Study design for the construction of mammography data of breast. (a) Patients with lesions of breast were selected for the study. (b) MLO and CC molybdenum targets used as part of clinical diagnosis are shown in the scheme. (c) After the biopsy, resected tumors were routinely stored as formalin-fixed and paraffin-embedded (FFPE) tissue blocks and stained with hematoxylin and eosin (HE) for anatomic pathology. (d) Surgical specimens from surgery were evaluated by routine immunohistochemistry (IHC) to confirm the tumor of origin and molecular subtypes of each case.

Data Records

Subject Identifiers

A unique identifier for each subject was identical in all two public datasets in this database. Subject IDs were 4-digit numbers in the form of D1-xxxx or D2-xxxx.

Imaging and clinical data

The CMMD collection28 contains breast mammography images and corresponding clinical data. Imaging, clinical data for all subjects are stored in The Cancer Imaging Archive https://www.cancerimagingarchive.net/ under https://doi.org/10.7937/tcia.eqde-4b16. Imaging data for all subjects are were store in the folder CMMD. All image data were processed using standard TCIA curation workflows. TCIA uses a standards-based approach for de-identification of images stored in the Digital Imaging and Communications in Medicine format. One comma-delimited file (CMMD_clinicaldata_revision.xlsx) contains clinical data for all subjects with unique subject identifiers. Table 2 lists the statistics on clinical-demographic of enrolled patients. Figure 3 is an illustrative example of clinical data for CMMD1 and CMMD2. As can be seen from the figure, the clinical data for CMMD1 contains age, image categories, and abnormality. Compared with CMMD1, CMMD2 further contains molecular subtypes that are able to assist the doctor for the clinical guidance or the related studies on immunohistochemistry.

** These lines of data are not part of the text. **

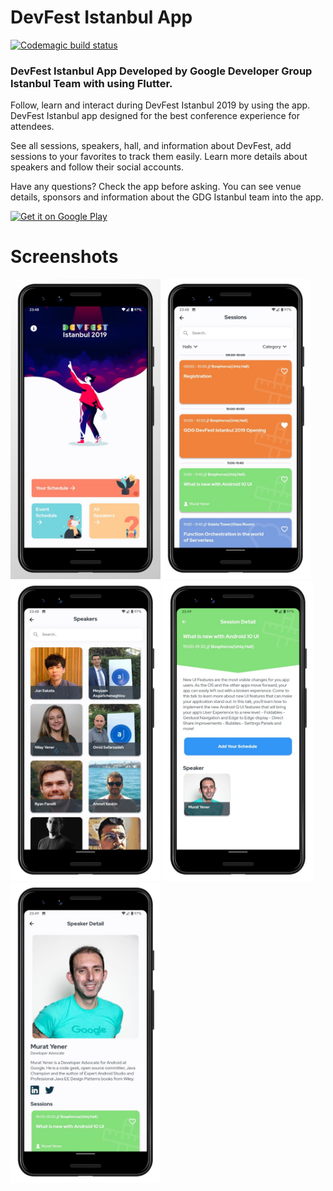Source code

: # DevFest Istanbul App

[![Codemagic build status](https://api.codemagic.io/apps/5dcdeb195b37710010396699/5dcdeb195b37710010396698/status_badge.svg)](https://codemagic.io/apps/5dcdeb195b37710010396699/5dcdeb195b37710010396698/latest_build)

### DevFest Istanbul App Developed by Google Developer Group Istanbul Team with using Flutter.

Follow, learn and interact during DevFest Istanbul 2019 by using the app. DevFest Istanbul app designed for the best conference experience for attendees. 

See all sessions, speakers, hall, and information about DevFest, add sessions to your favorites to track them easily. Learn more details about speakers and follow their social accounts. 

Have any questions? Check the app before asking. You can see venue details, sponsors and information about the GDG Istanbul team into the app. 

<a href='https://play.google.com/store/apps/details?id=com.devfestistanbul.devfest19'><img alt='Get it on Google Play' src='https://play.google.com/intl/en_us/badges/images/generic/en_badge_web_generic.png' height=90px/></a>


# Screenshots

<img height="480px" src="assets/1.jpeg"><img height="480px" src="assets/2.jpeg"><img height="480px" src="assets/3.jpeg"> <img height="480px" src="assets/4.jpeg"> <img height="480px" src="assets/5.jpeg">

Table 2 Statistics on clinical-demographic of enrolled patients.
Fig. 3
figure 3

An example of clinical data for CMMD1 and CMMD2.

Limitations of CMMD

Our data has some notable limitations. First, the sample size is not very large. Second, the ROI is not marked. We will add more available information and increase the amount of data in the future.

Technical Validation

All data were collected by the hospital and used as part of the diagnosis, therefore all quality assurances were performed by the institution that collected the data.

Usage Notes

The data of our previous publications14,29 are analyzed on CMMD1, while CMMD2 with molecular subtypes is our newly added data. All data are raw data without any preprocessing. We also welcome any cooperation with us to fully explore our dataset.